Я вновь кивнула. Мне стало мучительно жалко себя, пошедшую на поводу у родителей и оставшуюся в педагогическом на долгие пять лет. Если честно, в какой-то момент мне просто стало страшно, что они меня прибьют за непослушание, а народная молва ославит: какая у Твардовских неблагодарная дочь, они дали ей все, а она решила выступить против родительской воли. Причем второе было многим страшнее первого. Если в первом случае я просто умру и мне будет все равно, во втором припоминать оступившемуся о его проступке в наших краях могли годами. Я сама лично знала взрослого, даже пожилого мужика, про которого мои родственники говорили не иначе как «А, ну он же в детстве котенка в тазу с бельем постирал и на прищепки хотел повесить, что с него взять». Признаться, мне было страшно стать тем мужиком, постиравшим котенка. Даже так: я отчаянно не желала быть мужиком, постиравшим котенка, поэтому согласилась остаться в вузе, тем более раз уж меня приняли без экзаменов. Кстати, это тоже в настоящий момент казалось мне огромным минусом: я благополучно отучилась в высшем учебном заведении, но у меня не было опыта поступления. Кому рассказать, засмеют.

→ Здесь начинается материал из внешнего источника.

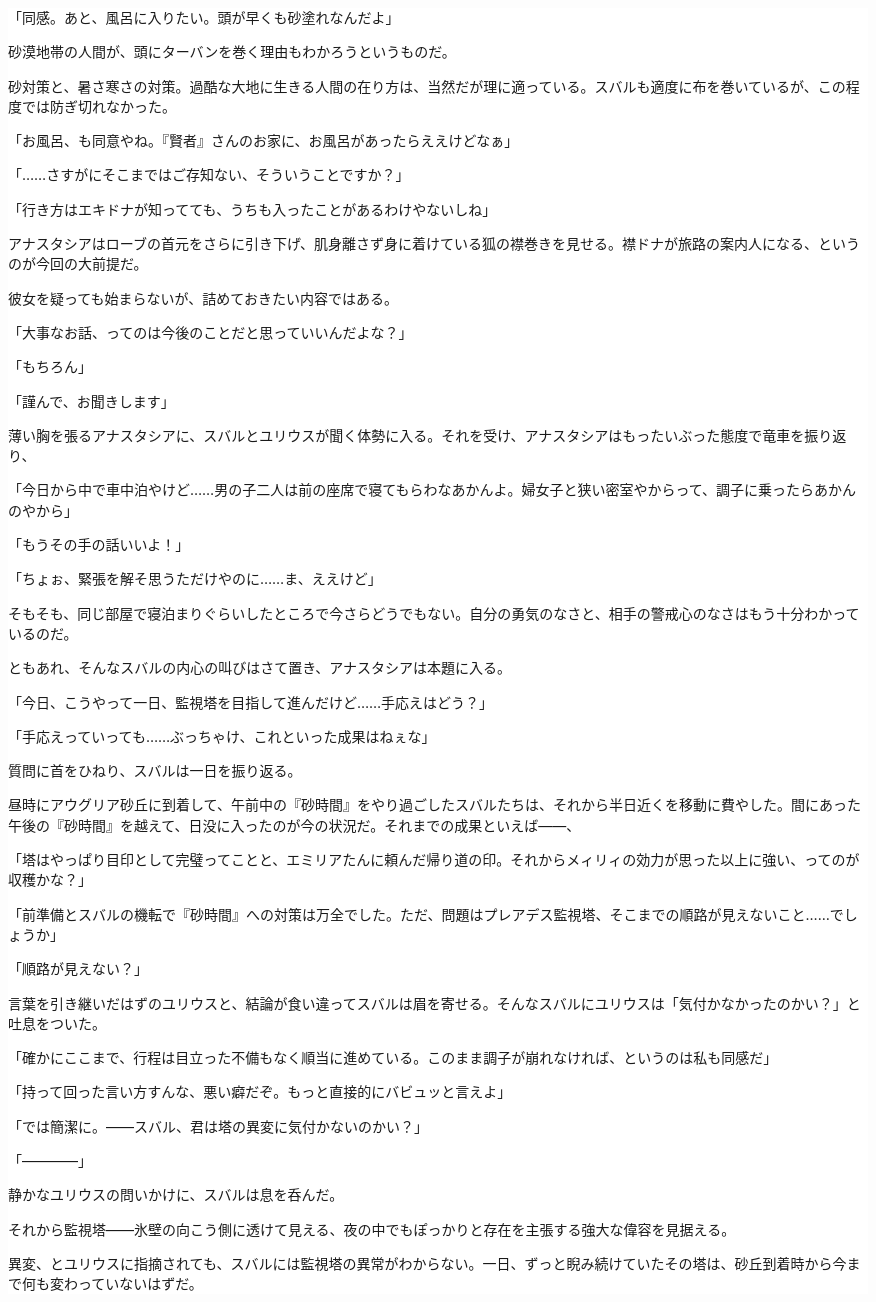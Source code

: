 「同感。あと、風呂に入りたい。頭が早くも砂塗れなんだよ」

砂漠地帯の人間が、頭にターバンを巻く理由もわかろうというものだ。

砂対策と、暑さ寒さの対策。過酷な大地に生きる人間の在り方は、当然だが理に適っている。スバルも適度に布を巻いているが、この程度では防ぎ切れなかった。

「お風呂、も同意やね。『賢者』さんのお家に、お風呂があったらええけどなぁ」

「……さすがにそこまではご存知ない、そういうことですか？」

「行き方はエキドナが知ってても、うちも入ったことがあるわけやないしね」

アナスタシアはローブの首元をさらに引き下げ、肌身離さず身に着けている狐の襟巻きを見せる。襟ドナが旅路の案内人になる、というのが今回の大前提だ。

彼女を疑っても始まらないが、詰めておきたい内容ではある。

「大事なお話、ってのは今後のことだと思っていいんだよな？」

「もちろん」

「謹んで、お聞きします」

薄い胸を張るアナスタシアに、スバルとユリウスが聞く体勢に入る。それを受け、アナスタシアはもったいぶった態度で竜車を振り返り、

「今日から中で車中泊やけど……男の子二人は前の座席で寝てもらわなあかんよ。婦女子と狭い密室やからって、調子に乗ったらあかんのやから」

「もうその手の話いいよ！」

「ちょぉ、緊張を解そ思うただけやのに……ま、ええけど」

そもそも、同じ部屋で寝泊まりぐらいしたところで今さらどうでもない。自分の勇気のなさと、相手の警戒心のなさはもう十分わかっているのだ。

ともあれ、そんなスバルの内心の叫びはさて置き、アナスタシアは本題に入る。

「今日、こうやって一日、監視塔を目指して進んだけど……手応えはどう？」

「手応えっていっても……ぶっちゃけ、これといった成果はねぇな」

質問に首をひねり、スバルは一日を振り返る。

昼時にアウグリア砂丘に到着して、午前中の『砂時間』をやり過ごしたスバルたちは、それから半日近くを移動に費やした。間にあった午後の『砂時間』を越えて、日没に入ったのが今の状況だ。それまでの成果といえば――、

「塔はやっぱり目印として完璧ってことと、エミリアたんに頼んだ帰り道の印。それからメィリィの効力が思った以上に強い、ってのが収穫かな？」

「前準備とスバルの機転で『砂時間』への対策は万全でした。ただ、問題はプレアデス監視塔、そこまでの順路が見えないこと……でしょうか」

「順路が見えない？」

言葉を引き継いだはずのユリウスと、結論が食い違ってスバルは眉を寄せる。そんなスバルにユリウスは「気付かなかったのかい？」と吐息をついた。

「確かにここまで、行程は目立った不備もなく順当に進めている。このまま調子が崩れなければ、というのは私も同感だ」

「持って回った言い方すんな、悪い癖だぞ。もっと直接的にバビュッと言えよ」

「では簡潔に。――スバル、君は塔の異変に気付かないのかい？」

「――――」

静かなユリウスの問いかけに、スバルは息を呑んだ。

それから監視塔――氷壁の向こう側に透けて見える、夜の中でもぽっかりと存在を主張する強大な偉容を見据える。

異変、とユリウスに指摘されても、スバルには監視塔の異常がわからない。一日、ずっと睨み続けていたその塔は、砂丘到着時から今まで何も変わっていないはずだ。
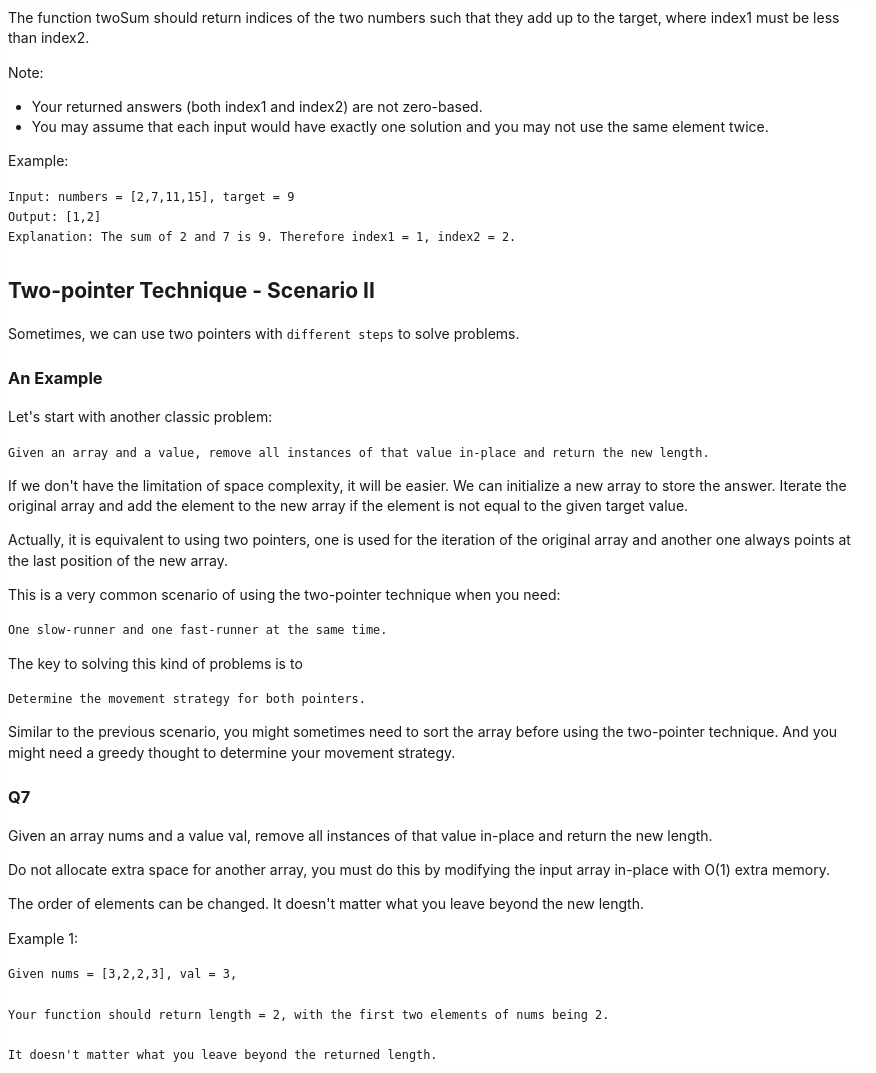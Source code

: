 The function twoSum should return indices of the two numbers such that they add up to the target, where index1 must be less than index2.

Note:

* Your returned answers (both index1 and index2) are not zero-based.
* You may assume that each input would have exactly one solution and you may not use the same element twice.

Example:
```
Input: numbers = [2,7,11,15], target = 9
Output: [1,2]
Explanation: The sum of 2 and 7 is 9. Therefore index1 = 1, index2 = 2.
```

## Two-pointer Technique - Scenario II

Sometimes, we can use two pointers with `different steps` to solve problems.

### An Example
Let's start with another classic problem:
```
Given an array and a value, remove all instances of that value in-place and return the new length.
```
If we don't have the limitation of space complexity, it will be easier. We can initialize a new array to store the answer. Iterate the original array and add the element to the new array if the element is not equal to the given target value.

Actually, it is equivalent to using two pointers, one is used for the iteration of the original array and another one always points at the last position of the new array.

This is a very common scenario of using the two-pointer technique when you need:
```
One slow-runner and one fast-runner at the same time.
```
The key to solving this kind of problems is to
```
Determine the movement strategy for both pointers.
```
Similar to the previous scenario, you might sometimes need to sort the array before using the two-pointer technique. And you might need a greedy thought to determine your movement strategy.

### Q7
Given an array nums and a value val, remove all instances of that value in-place and return the new length.

Do not allocate extra space for another array, you must do this by modifying the input array in-place with O(1) extra memory.

The order of elements can be changed. It doesn't matter what you leave beyond the new length.

Example 1:
```
Given nums = [3,2,2,3], val = 3,

Your function should return length = 2, with the first two elements of nums being 2.

It doesn't matter what you leave beyond the returned length.
```
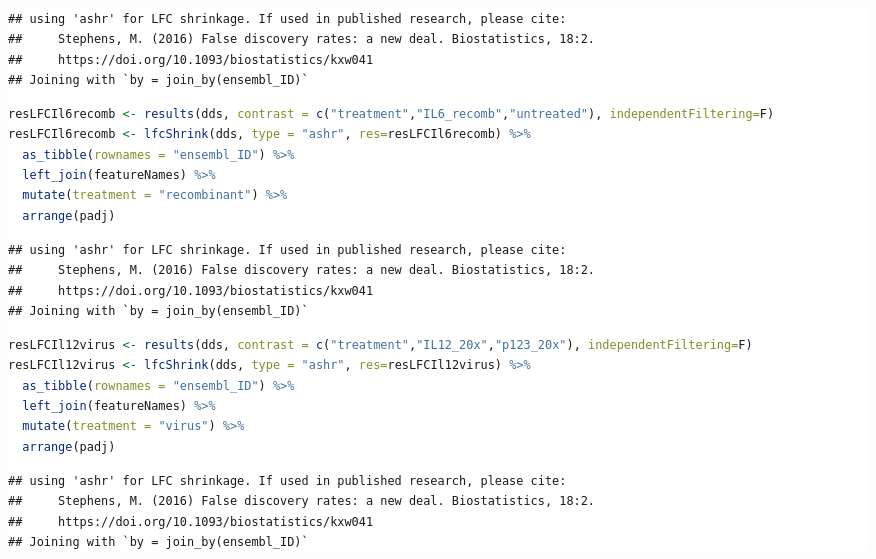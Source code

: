    ## using 'ashr' for LFC shrinkage. If used in published research, please cite:
    ##     Stephens, M. (2016) False discovery rates: a new deal. Biostatistics, 18:2.
    ##     https://doi.org/10.1093/biostatistics/kxw041
    ## Joining with `by = join_by(ensembl_ID)`

``` r
resLFCIl6recomb <- results(dds, contrast = c("treatment","IL6_recomb","untreated"), independentFiltering=F)
resLFCIl6recomb <- lfcShrink(dds, type = "ashr", res=resLFCIl6recomb) %>%
  as_tibble(rownames = "ensembl_ID") %>%
  left_join(featureNames) %>%
  mutate(treatment = "recombinant") %>%
  arrange(padj)
```

    ## using 'ashr' for LFC shrinkage. If used in published research, please cite:
    ##     Stephens, M. (2016) False discovery rates: a new deal. Biostatistics, 18:2.
    ##     https://doi.org/10.1093/biostatistics/kxw041
    ## Joining with `by = join_by(ensembl_ID)`

``` r
resLFCIl12virus <- results(dds, contrast = c("treatment","IL12_20x","p123_20x"), independentFiltering=F)
resLFCIl12virus <- lfcShrink(dds, type = "ashr", res=resLFCIl12virus) %>%
  as_tibble(rownames = "ensembl_ID") %>%
  left_join(featureNames) %>%
  mutate(treatment = "virus") %>%
  arrange(padj)
```

    ## using 'ashr' for LFC shrinkage. If used in published research, please cite:
    ##     Stephens, M. (2016) False discovery rates: a new deal. Biostatistics, 18:2.
    ##     https://doi.org/10.1093/biostatistics/kxw041
    ## Joining with `by = join_by(ensembl_ID)`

– Женя, у вас все в порядке? Вы меня слушаете?

– Да-да, конечно, – мелко закивала я.

– Женя, – Дмитрий Иванович отложил учебник и смерил меня внимательным взглядом, – если у вас какие-то проблемы, не копите их в себе. Лучше поделиться раньше, чем произойдет непоправимое.

– Нет-нет, – поспешила уверить я, – никаких проблем. Просто задумалась.

Когда я вернулась в жилую ячейку со стопкой книг, Милана собиралась в Русский музей.

– Мама сказала, что надо посетить все сейчас, до экзаменов, а то потом времени не будет, – пояснила она мне.

– А готовиться когда? – полюбопытствовала я, ощутив при этом укол зависти: мне тоже хотелось ходить по музеям, но бюджет мой был катастрофически ограничен.

– Перед экзаменами и подготовлюсь. – Милана удивленно приподняла брови. – У нас же почти целый месяц. Я специально пораньше приехала, чтобы по музеям ходить. Мы с мамой все просчитали. За жилье платить пока не надо, посмотрю все основные достопримечательности, потом буду готовиться. Чего я там не знаю? Литературу, что ли?

Милана планировала поступать на дизайнера. Я не совсем понимала, зачем дизайнерам литература, но уточнять не стала.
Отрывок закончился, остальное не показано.